Esta conversión llamó la atención y provocó preocupaciones y dudas en la jerarquía. La verdad es que no faltaban motivos. En el decurso del siglo XI, pero sobre todo a principios del XII, los predicadores itinerantes declaraban que la práctica de la pobreza era el medio mejor para obtener la salvación. Éstos no solamente habían reclutado numerosos discípulos, sino quo habían acabado por difundir una religiosidad más viva y más intensa, que se puede resumir en la exigencia de una adhesión total, y lo más completa posible, a los consejos de Jesús en los Evangelios, sobre todo en relación con la pobreza y pureza de costumbres. Cuando no se daba esta adhesión, la inquietud explotaba en actitudes de "boicoteo" a los sacerdotes indignos, en polémicas encarnizadas, que en ocasiones pasaban de ser enfrentamientos meramente verbales. La historia de las ciudades de Europa está hecha de conflictos entre los fieles y sus clérigos; entre éstos había quienes apelaban al respeto permanente y total a que tenían derecho por su condición de clérigos, pero otros -y no solamente los eremitas errantes y los que predicaban el rigorismo- subrayaban la conveniencia, si no el deber de combatir las corruptelas de los hombres de Iglesia, dondequiera y como quiera se las pudiera encontrar. Tal había sido, por cierto, la postura de san Bernardo. Dado que esta actitud permitía la polémica contra la autoridad constituida, y muchas veces había causado tumultos y creado preocupaciones, acabó por engendrar desconfianza que llevó a acusar a estos rigoristas, tan críticamente severos, de ostentación hipócrita y de que sólo buscaban asentimiento y aplauso.

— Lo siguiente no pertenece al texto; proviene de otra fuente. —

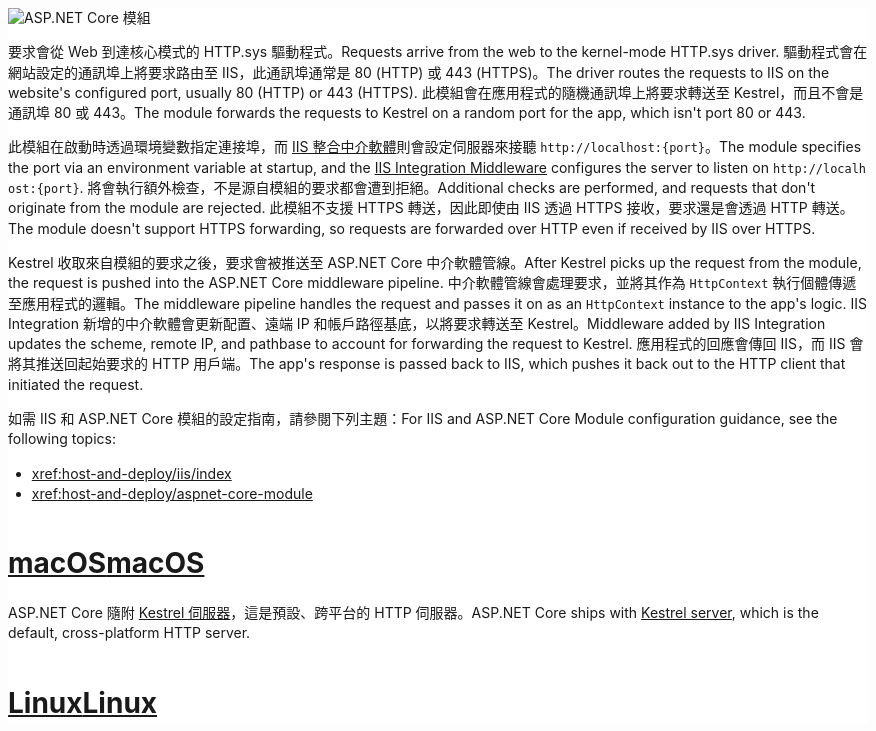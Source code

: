 ![ASP.NET Core 模組](_static/ancm-outofprocess.png)

<span data-ttu-id="fc441-151">要求會從 Web 到達核心模式的 HTTP.sys 驅動程式。</span><span class="sxs-lookup"><span data-stu-id="fc441-151">Requests arrive from the web to the kernel-mode HTTP.sys driver.</span></span> <span data-ttu-id="fc441-152">驅動程式會在網站設定的通訊埠上將要求路由至 IIS，此通訊埠通常是 80 (HTTP) 或 443 (HTTPS)。</span><span class="sxs-lookup"><span data-stu-id="fc441-152">The driver routes the requests to IIS on the website's configured port, usually 80 (HTTP) or 443 (HTTPS).</span></span> <span data-ttu-id="fc441-153">此模組會在應用程式的隨機通訊埠上將要求轉送至 Kestrel，而且不會是通訊埠 80 或 443。</span><span class="sxs-lookup"><span data-stu-id="fc441-153">The module forwards the requests to Kestrel on a random port for the app, which isn't port 80 or 443.</span></span>

<span data-ttu-id="fc441-154">此模組在啟動時透過環境變數指定連接埠，而 [IIS 整合中介軟體](xref:host-and-deploy/iis/index#enable-the-iisintegration-components)則會設定伺服器來接聽 `http://localhost:{port}`。</span><span class="sxs-lookup"><span data-stu-id="fc441-154">The module specifies the port via an environment variable at startup, and the [IIS Integration Middleware](xref:host-and-deploy/iis/index#enable-the-iisintegration-components) configures the server to listen on `http://localhost:{port}`.</span></span> <span data-ttu-id="fc441-155">將會執行額外檢查，不是源自模組的要求都會遭到拒絕。</span><span class="sxs-lookup"><span data-stu-id="fc441-155">Additional checks are performed, and requests that don't originate from the module are rejected.</span></span> <span data-ttu-id="fc441-156">此模組不支援 HTTPS 轉送，因此即使由 IIS 透過 HTTPS 接收，要求還是會透過 HTTP 轉送。</span><span class="sxs-lookup"><span data-stu-id="fc441-156">The module doesn't support HTTPS forwarding, so requests are forwarded over HTTP even if received by IIS over HTTPS.</span></span>

<span data-ttu-id="fc441-157">Kestrel 收取來自模組的要求之後，要求會被推送至 ASP.NET Core 中介軟體管線。</span><span class="sxs-lookup"><span data-stu-id="fc441-157">After Kestrel picks up the request from the module, the request is pushed into the ASP.NET Core middleware pipeline.</span></span> <span data-ttu-id="fc441-158">中介軟體管線會處理要求，並將其作為 `HttpContext` 執行個體傳遞至應用程式的邏輯。</span><span class="sxs-lookup"><span data-stu-id="fc441-158">The middleware pipeline handles the request and passes it on as an `HttpContext` instance to the app's logic.</span></span> <span data-ttu-id="fc441-159">IIS Integration 新增的中介軟體會更新配置、遠端 IP 和帳戶路徑基底，以將要求轉送至 Kestrel。</span><span class="sxs-lookup"><span data-stu-id="fc441-159">Middleware added by IIS Integration updates the scheme, remote IP, and pathbase to account for forwarding the request to Kestrel.</span></span> <span data-ttu-id="fc441-160">應用程式的回應會傳回 IIS，而 IIS 會將其推送回起始要求的 HTTP 用戶端。</span><span class="sxs-lookup"><span data-stu-id="fc441-160">The app's response is passed back to IIS, which pushes it back out to the HTTP client that initiated the request.</span></span>

<span data-ttu-id="fc441-161">如需 IIS 和 ASP.NET Core 模組的設定指南，請參閱下列主題：</span><span class="sxs-lookup"><span data-stu-id="fc441-161">For IIS and ASP.NET Core Module configuration guidance, see the following topics:</span></span>

* <xref:host-and-deploy/iis/index>
* <xref:host-and-deploy/aspnet-core-module>

# <a name="macostabmacos"></a>[<span data-ttu-id="fc441-162">macOS</span><span class="sxs-lookup"><span data-stu-id="fc441-162">macOS</span></span>](#tab/macos)

<span data-ttu-id="fc441-163">ASP.NET Core 隨附 [Kestrel 伺服器](xref:fundamentals/servers/kestrel)，這是預設、跨平台的 HTTP 伺服器。</span><span class="sxs-lookup"><span data-stu-id="fc441-163">ASP.NET Core ships with [Kestrel server](xref:fundamentals/servers/kestrel), which is the default, cross-platform HTTP server.</span></span>

# <a name="linuxtablinux"></a>[<span data-ttu-id="fc441-164">Linux</span><span class="sxs-lookup"><span data-stu-id="fc441-164">Linux</span></span>](#tab/linux)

No es, pues, difícil comprender cómo y por qué la «conversión» de Valdo suscitó la hostilidad y la inquietud del arzobispo de Lyon, Juan de Bellas Manos, que era quien debía, por lo demás, darle o negarle la autorización para predicar. Aunque el desarrollo de los hechos no nos es conocido con exactitud, parece que, debido a una serie de dificultades iniciales, Valdo, o sus delegados según otras fuentes, se llegó a Roma, al III Concilio de Letrán (marzo 1179), que debía reorganizar, según las directrices de Alejandro III, la Iglesia entera, tal como se encontraba cuando acabó el cisma de Victor IV y sus sucesores después del conflicto con Barbarroja.

En esta ocasión, Valdo, o los valdenses, recibieron una acogida benévola de parte del pontífice, pero, una vez de regreso a su patria, su actividad al parecer suscitó de nuevo dudas y sospechas.

Fue entonces cuando, por hallarse en Francia por razón de su lucha contra los cátaros, intervino el antiguo abad de Clairvaux, Enrique, que era entonces cardenal obispo de Albano.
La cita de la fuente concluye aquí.